=== WHAT TO PRODUCE ===
Needed from the entries below: every line that holds the word "emojis".

=== MATERIAL FOR THE TASK ===
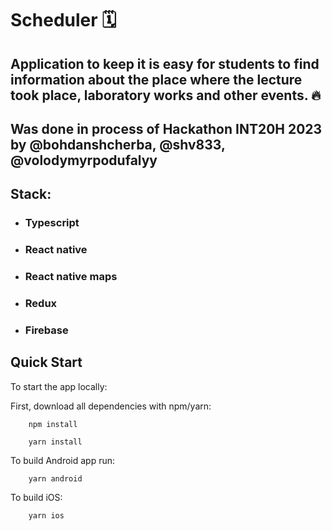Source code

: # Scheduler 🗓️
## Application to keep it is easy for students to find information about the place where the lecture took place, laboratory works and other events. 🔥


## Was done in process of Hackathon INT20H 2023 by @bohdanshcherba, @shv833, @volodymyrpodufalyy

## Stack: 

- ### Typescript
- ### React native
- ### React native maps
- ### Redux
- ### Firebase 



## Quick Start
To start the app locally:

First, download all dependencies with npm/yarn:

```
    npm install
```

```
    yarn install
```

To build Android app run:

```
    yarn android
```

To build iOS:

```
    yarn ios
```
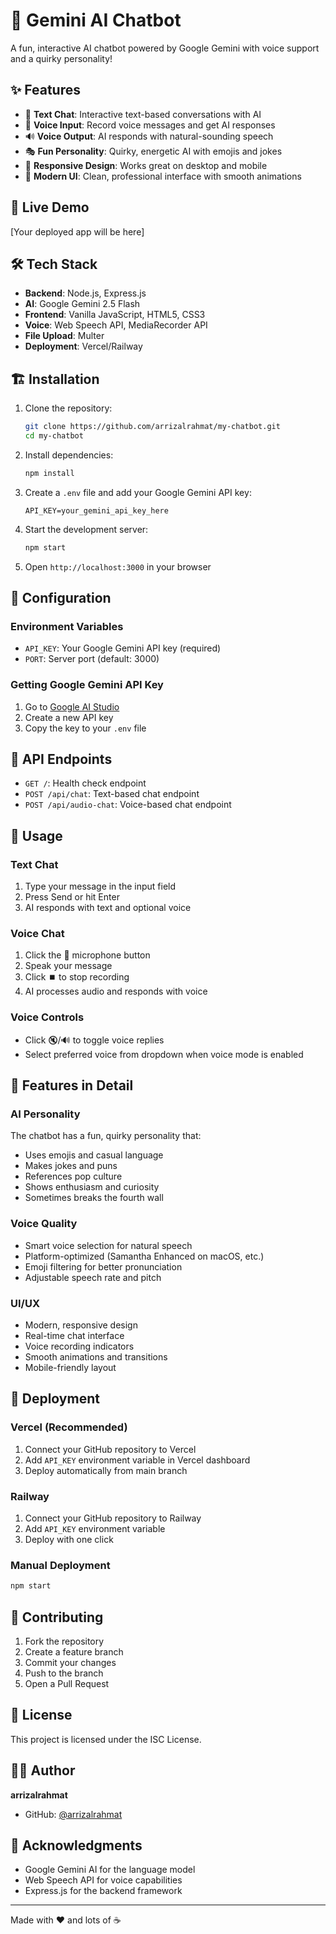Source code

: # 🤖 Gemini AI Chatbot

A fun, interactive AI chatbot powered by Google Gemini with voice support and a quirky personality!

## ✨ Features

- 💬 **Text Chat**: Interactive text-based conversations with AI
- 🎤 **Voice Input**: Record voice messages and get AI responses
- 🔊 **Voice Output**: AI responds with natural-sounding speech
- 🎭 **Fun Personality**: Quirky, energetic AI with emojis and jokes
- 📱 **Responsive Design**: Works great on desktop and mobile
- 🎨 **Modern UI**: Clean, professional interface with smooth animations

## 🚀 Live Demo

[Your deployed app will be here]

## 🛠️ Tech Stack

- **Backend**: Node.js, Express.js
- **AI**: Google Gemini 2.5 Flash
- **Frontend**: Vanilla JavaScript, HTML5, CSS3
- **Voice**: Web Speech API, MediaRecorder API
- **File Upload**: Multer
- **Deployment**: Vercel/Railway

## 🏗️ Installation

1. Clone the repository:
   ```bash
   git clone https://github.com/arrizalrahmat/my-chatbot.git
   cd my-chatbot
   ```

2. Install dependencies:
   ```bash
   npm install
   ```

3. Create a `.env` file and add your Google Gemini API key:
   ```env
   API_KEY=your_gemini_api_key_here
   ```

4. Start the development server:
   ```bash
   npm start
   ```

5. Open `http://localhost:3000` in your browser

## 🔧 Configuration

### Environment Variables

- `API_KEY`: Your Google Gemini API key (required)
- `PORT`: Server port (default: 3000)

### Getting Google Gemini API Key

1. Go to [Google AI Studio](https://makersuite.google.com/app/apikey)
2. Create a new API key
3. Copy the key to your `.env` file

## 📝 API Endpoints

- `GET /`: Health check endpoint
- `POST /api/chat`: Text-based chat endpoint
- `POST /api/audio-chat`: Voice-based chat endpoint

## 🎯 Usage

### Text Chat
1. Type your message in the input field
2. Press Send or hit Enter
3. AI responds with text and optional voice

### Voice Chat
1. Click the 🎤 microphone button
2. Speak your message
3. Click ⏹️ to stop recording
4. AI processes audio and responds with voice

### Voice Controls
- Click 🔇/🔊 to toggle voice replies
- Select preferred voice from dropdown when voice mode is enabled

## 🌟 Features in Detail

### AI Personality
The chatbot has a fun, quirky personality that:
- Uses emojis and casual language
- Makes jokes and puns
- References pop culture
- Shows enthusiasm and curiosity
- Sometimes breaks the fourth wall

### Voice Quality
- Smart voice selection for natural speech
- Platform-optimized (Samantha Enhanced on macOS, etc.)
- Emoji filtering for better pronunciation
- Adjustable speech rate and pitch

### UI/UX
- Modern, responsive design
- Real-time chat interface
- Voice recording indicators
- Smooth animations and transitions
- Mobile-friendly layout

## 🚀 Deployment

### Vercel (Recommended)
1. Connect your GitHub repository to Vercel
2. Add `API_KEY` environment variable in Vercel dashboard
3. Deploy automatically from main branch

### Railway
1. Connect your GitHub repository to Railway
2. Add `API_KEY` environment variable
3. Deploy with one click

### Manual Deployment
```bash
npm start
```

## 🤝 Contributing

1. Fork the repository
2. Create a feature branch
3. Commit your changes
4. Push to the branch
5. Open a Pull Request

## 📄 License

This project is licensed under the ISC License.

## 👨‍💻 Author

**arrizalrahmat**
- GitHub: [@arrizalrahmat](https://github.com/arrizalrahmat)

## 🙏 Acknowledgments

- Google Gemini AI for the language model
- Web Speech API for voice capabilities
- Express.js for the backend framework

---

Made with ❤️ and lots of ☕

---

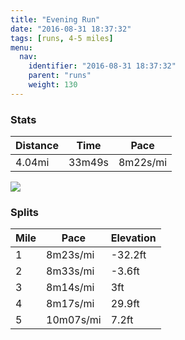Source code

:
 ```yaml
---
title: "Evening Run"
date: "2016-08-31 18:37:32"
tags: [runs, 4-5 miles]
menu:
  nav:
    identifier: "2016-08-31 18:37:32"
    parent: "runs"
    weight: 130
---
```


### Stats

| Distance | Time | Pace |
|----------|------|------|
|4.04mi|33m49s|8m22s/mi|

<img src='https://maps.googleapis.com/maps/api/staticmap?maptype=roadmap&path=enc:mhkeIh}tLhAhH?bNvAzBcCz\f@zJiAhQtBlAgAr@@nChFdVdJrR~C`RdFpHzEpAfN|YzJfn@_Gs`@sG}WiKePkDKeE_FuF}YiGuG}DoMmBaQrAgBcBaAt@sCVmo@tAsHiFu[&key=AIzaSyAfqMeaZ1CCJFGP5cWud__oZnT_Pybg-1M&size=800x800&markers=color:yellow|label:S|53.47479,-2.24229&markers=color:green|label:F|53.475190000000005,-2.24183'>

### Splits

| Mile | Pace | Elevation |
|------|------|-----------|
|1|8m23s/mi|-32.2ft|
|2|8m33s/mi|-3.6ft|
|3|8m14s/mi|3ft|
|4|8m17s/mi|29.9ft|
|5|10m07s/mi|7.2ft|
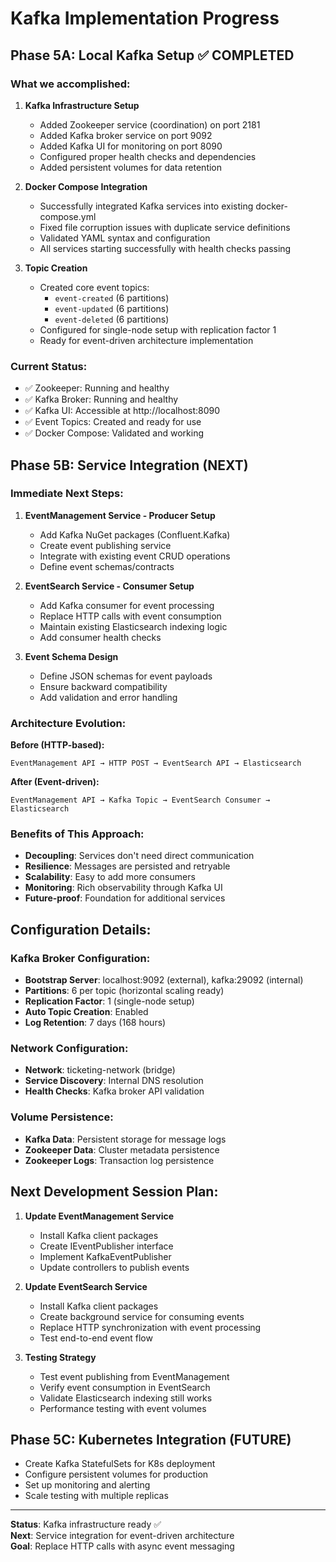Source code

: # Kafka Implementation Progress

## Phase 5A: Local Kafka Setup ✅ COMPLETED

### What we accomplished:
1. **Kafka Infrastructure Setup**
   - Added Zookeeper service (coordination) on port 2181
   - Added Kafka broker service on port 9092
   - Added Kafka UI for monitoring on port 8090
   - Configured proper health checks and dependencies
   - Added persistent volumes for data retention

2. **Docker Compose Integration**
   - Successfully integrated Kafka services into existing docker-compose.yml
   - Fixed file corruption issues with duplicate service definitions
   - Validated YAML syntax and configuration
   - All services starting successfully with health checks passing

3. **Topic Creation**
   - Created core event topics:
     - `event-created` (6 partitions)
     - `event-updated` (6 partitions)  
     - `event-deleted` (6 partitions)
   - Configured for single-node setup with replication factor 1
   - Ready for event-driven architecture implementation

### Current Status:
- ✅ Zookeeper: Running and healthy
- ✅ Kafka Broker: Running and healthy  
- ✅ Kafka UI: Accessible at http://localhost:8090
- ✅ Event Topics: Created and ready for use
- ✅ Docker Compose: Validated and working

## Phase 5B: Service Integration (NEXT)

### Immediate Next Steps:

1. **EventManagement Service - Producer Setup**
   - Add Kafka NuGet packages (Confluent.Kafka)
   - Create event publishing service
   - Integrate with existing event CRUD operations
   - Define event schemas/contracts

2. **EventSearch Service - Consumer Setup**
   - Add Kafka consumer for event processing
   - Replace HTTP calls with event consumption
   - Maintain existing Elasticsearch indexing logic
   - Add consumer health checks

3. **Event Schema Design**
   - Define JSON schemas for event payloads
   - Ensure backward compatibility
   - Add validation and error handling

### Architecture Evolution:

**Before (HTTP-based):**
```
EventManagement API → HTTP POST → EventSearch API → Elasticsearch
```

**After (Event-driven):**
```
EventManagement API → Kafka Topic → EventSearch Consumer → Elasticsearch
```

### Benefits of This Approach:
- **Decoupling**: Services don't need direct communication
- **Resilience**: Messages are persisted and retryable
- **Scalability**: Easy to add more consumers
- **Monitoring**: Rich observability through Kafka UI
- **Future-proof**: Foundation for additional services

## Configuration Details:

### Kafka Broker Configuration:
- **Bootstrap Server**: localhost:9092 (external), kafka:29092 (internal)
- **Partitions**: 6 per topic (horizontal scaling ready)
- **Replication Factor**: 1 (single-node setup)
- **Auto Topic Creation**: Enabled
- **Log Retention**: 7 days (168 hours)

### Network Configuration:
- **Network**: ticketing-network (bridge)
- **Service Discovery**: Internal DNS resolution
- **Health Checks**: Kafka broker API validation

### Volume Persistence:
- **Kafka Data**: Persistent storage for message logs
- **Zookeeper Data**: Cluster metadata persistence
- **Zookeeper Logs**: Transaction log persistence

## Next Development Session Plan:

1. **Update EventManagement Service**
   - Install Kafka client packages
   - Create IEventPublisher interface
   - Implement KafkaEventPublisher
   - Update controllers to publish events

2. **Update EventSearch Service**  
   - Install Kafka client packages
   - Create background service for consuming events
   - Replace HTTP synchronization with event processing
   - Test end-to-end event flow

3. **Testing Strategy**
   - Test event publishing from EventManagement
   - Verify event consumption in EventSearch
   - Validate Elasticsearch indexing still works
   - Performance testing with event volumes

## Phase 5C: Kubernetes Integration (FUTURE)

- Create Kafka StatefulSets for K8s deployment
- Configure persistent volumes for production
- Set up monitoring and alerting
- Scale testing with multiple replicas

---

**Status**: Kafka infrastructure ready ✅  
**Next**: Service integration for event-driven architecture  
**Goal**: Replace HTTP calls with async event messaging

==

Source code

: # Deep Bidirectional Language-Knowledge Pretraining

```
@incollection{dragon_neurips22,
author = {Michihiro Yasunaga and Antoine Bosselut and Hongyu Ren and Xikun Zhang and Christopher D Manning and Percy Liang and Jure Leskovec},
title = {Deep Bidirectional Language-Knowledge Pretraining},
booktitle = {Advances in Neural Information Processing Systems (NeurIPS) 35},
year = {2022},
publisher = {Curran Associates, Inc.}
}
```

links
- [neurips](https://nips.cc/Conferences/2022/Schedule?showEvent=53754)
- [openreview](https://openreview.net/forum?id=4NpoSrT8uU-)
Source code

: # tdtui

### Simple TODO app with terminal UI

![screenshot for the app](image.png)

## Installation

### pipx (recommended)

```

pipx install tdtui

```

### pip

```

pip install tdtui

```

=== TASK SOLUTION ===
- 🎭 **Fun Personality**: Quirky, energetic AI with emojis and jokes
- Uses emojis and casual language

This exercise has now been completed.